Search the listing for the string "with". Copy every line that has it.
--- START ---
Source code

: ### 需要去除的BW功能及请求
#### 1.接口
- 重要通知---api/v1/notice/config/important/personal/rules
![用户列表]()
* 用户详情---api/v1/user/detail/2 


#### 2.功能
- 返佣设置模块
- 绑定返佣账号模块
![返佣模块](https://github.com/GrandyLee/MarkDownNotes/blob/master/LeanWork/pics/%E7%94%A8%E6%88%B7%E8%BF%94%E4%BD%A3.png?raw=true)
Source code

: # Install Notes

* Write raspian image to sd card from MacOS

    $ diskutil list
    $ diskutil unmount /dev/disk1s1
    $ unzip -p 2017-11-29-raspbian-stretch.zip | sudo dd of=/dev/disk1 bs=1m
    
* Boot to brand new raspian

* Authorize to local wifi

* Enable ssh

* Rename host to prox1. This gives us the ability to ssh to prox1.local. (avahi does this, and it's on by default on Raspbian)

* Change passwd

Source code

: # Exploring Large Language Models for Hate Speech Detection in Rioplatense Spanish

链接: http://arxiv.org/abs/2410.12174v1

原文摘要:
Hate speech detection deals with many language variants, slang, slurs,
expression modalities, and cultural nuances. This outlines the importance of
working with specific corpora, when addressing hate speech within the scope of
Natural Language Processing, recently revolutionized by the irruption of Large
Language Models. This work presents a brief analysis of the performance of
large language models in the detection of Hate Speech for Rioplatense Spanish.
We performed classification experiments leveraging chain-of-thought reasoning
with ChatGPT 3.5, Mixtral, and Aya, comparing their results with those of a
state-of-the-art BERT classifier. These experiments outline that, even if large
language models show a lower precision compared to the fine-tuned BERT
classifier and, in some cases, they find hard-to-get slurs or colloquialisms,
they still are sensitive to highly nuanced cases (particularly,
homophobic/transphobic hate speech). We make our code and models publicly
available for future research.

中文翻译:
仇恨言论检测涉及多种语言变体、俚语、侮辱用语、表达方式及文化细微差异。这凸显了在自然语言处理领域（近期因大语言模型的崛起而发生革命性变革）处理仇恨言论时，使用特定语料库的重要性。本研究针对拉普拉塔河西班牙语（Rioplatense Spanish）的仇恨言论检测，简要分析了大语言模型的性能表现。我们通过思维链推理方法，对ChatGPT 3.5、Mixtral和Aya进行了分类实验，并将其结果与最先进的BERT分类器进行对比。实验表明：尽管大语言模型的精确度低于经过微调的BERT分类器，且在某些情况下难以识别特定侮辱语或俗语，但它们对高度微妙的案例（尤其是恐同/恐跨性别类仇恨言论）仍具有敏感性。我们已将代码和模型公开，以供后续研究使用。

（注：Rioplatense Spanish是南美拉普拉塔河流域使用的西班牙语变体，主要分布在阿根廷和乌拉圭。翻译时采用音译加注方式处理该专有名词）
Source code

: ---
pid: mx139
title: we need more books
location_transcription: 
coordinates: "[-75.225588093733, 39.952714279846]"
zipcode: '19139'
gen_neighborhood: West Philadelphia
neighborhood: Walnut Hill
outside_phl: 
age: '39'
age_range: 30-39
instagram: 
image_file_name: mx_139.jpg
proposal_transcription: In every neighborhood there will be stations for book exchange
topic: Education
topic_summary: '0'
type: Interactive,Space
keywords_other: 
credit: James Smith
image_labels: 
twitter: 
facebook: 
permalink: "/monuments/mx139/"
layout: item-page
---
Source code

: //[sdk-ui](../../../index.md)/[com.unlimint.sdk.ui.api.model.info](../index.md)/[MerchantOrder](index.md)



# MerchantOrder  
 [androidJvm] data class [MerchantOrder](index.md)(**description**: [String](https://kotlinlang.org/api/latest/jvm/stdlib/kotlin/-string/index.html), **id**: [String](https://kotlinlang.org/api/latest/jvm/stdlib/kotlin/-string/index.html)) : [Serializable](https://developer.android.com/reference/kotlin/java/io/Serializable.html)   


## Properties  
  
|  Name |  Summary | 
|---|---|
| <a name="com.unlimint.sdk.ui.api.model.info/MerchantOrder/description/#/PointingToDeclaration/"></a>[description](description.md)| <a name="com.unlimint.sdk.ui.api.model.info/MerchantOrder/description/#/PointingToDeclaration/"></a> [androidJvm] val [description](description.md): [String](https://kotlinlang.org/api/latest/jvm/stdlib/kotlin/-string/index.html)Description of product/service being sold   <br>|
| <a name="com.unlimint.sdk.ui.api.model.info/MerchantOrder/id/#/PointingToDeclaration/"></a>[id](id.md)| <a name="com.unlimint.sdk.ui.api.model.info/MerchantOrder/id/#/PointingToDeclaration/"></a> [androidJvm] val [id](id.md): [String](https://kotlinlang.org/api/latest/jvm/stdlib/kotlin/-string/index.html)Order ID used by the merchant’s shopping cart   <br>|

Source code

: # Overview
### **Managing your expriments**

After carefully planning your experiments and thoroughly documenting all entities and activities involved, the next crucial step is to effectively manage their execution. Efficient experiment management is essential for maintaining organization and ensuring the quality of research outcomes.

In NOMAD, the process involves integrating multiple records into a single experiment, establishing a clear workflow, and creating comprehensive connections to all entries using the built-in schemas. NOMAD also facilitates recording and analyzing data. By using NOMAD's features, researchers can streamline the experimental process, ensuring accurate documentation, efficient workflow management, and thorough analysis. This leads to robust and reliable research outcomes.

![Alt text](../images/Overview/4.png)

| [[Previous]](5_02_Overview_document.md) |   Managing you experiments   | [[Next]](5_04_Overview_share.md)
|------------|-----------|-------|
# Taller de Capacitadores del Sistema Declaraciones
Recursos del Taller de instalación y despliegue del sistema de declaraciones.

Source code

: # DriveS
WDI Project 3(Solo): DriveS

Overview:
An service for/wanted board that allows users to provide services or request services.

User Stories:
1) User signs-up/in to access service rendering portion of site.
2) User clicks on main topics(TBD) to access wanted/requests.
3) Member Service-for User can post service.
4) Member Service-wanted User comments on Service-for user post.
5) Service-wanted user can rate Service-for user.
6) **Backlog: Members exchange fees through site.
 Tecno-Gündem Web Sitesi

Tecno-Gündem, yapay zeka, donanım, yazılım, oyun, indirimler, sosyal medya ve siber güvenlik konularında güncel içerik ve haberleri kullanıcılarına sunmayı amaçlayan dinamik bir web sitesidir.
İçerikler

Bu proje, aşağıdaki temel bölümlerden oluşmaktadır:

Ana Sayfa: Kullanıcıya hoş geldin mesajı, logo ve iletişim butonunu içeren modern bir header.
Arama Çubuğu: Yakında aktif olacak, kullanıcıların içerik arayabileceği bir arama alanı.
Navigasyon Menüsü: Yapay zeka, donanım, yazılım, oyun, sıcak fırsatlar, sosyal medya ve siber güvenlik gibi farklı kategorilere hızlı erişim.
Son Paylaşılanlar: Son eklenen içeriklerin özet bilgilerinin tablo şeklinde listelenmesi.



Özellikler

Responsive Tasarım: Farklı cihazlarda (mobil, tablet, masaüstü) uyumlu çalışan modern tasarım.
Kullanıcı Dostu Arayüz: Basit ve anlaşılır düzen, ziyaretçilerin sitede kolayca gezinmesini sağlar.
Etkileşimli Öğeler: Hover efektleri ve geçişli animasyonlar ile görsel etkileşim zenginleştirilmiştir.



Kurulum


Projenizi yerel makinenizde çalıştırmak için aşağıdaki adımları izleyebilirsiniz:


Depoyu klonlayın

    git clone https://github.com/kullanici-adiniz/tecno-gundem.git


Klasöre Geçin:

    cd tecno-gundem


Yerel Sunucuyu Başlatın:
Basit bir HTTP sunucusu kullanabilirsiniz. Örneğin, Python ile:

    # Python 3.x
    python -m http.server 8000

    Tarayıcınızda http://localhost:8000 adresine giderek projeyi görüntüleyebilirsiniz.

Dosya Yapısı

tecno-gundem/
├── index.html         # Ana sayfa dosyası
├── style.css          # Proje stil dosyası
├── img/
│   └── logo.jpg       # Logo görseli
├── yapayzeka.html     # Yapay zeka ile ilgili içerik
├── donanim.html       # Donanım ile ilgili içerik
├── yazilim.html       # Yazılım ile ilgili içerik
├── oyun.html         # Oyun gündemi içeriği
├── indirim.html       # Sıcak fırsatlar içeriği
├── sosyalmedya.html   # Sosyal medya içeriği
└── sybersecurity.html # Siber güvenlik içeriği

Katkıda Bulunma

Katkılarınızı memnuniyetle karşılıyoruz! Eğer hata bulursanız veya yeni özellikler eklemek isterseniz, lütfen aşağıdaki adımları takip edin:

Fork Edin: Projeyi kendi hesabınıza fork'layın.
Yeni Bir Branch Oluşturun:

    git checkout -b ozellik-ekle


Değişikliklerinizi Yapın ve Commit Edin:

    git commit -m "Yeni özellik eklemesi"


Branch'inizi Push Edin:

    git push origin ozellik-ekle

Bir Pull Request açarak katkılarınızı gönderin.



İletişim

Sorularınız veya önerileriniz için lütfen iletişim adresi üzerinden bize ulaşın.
--- END ---
**ANSWER TO THIS TASK**
Hate speech detection deals with many language variants, slang, slurs,
working with specific corpora, when addressing hate speech within the scope of
with ChatGPT 3.5, Mixtral, and Aya, comparing their results with those of a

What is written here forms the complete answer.